Des décennies de défiance

 
Et au Royaume-Uni, ce sont les partisans du maintien dans l’Union européenne qui se réveillent après un week-end de cauchemar. Plus de 3,2 millions de signatures sur une pétition en faveur d’un nouveau référendum qui a peu de chance de jamais voir le jour… Le Brexit, ultime épisode d’une relation entre le Royaume-Uni et l’Europe qui a toujours été tumultueuse. Comme nous l’explique notre correspondante Marie Billon, l’Histoire avec un grand H a d’ailleurs été largement utilisée dans cette campagne, y compris le fameux discours de Winston Churchill sur les Etats-Unis d’Europe.

 
Gibraltar, pro UE 


Et justement en parlant de petit territoire, et d’histoire. Gibraltar veut faire entendre sa voix ! La petite enclave de 7 km2, britannique depuis 1713 a voté à 96 % pour l’Europe et contre le Brexit. De quoi donner des arguments à Madrid qui réclame régulièrement la fin de la colonisation britannique et demande aujourd’hui une souveraineté partagée.

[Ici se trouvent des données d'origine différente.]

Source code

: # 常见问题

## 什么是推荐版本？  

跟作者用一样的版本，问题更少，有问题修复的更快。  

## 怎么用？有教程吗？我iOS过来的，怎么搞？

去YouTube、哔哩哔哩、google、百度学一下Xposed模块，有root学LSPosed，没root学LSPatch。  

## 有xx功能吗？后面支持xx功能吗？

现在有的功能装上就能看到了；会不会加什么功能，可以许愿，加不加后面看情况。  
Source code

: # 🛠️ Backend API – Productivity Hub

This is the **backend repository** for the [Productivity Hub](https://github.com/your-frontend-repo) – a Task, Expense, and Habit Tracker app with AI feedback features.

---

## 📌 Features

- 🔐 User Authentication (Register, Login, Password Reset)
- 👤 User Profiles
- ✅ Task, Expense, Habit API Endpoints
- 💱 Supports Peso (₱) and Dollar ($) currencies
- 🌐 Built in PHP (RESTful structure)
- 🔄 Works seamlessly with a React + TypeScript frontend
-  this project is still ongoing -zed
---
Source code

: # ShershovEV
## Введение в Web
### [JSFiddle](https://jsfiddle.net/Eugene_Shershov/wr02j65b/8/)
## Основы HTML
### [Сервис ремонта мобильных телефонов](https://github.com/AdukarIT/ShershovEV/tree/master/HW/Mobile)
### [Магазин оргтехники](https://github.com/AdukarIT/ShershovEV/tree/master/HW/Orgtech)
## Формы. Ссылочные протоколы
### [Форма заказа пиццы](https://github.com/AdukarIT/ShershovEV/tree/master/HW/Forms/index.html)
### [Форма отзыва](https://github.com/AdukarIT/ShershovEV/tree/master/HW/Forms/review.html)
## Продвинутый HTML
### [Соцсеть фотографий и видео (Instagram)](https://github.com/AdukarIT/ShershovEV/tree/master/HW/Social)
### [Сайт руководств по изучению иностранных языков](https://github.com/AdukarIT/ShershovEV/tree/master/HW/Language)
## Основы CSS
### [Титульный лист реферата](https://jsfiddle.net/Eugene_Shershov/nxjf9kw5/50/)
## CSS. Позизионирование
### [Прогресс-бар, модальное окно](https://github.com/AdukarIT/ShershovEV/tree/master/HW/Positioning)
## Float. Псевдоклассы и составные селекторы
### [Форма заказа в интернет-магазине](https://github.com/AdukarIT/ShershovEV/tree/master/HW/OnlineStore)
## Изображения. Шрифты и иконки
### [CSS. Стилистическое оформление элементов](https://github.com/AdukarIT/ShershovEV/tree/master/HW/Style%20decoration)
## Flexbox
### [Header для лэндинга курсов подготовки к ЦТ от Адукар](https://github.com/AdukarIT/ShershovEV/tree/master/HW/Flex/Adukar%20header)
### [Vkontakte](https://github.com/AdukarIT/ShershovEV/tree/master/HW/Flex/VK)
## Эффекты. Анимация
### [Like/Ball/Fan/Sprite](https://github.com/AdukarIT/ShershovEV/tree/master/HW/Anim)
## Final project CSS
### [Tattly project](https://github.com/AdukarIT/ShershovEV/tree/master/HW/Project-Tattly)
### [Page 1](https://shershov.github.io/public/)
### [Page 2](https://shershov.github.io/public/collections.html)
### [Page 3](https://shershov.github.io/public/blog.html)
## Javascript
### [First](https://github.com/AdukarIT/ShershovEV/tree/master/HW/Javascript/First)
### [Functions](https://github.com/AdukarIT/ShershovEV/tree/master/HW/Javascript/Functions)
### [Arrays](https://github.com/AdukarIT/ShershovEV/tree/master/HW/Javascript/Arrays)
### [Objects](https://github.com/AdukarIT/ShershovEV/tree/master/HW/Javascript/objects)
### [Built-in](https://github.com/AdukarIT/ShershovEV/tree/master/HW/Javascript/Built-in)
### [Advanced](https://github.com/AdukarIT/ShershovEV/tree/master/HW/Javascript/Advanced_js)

A Madrid,

François Musseau.
 
 
Espagne : le gouvernement introuvable 


L’Espagne qui votait ce week-end, pour la seconde fois, en six mois pour permettre enfin la formation d’un gouvernement.
Contre toute attente, c’est le Parti Populaire de Mariano Rajoy qui arrive en tête avec 134 sièges, mais pas assez pour gouverner seul, il faudra trouver une nouvelle coalition.
L’autre surprise, c’est le relativement mauvais score de Podemos, ou plutôt d’Unidos Podemos une coalition entre l’outsider de la politique et Izquierda Unida, héritière du parti communiste. La formation obtient le même nombre de siège 71, mais avec 1,2 million de voix en moins.


Qu’est-ce qui a pesé dans ce scrutin, c’est ce qu’a expliqué à Catherine Rolland, la sociologue Heloise Nez, auteur de Podemos de l’indignation aux élections

Frédérique Lebel

Source : Rfi

Brexit : la France laissera-t-elle passer les migrants de Calais en Angleterre ?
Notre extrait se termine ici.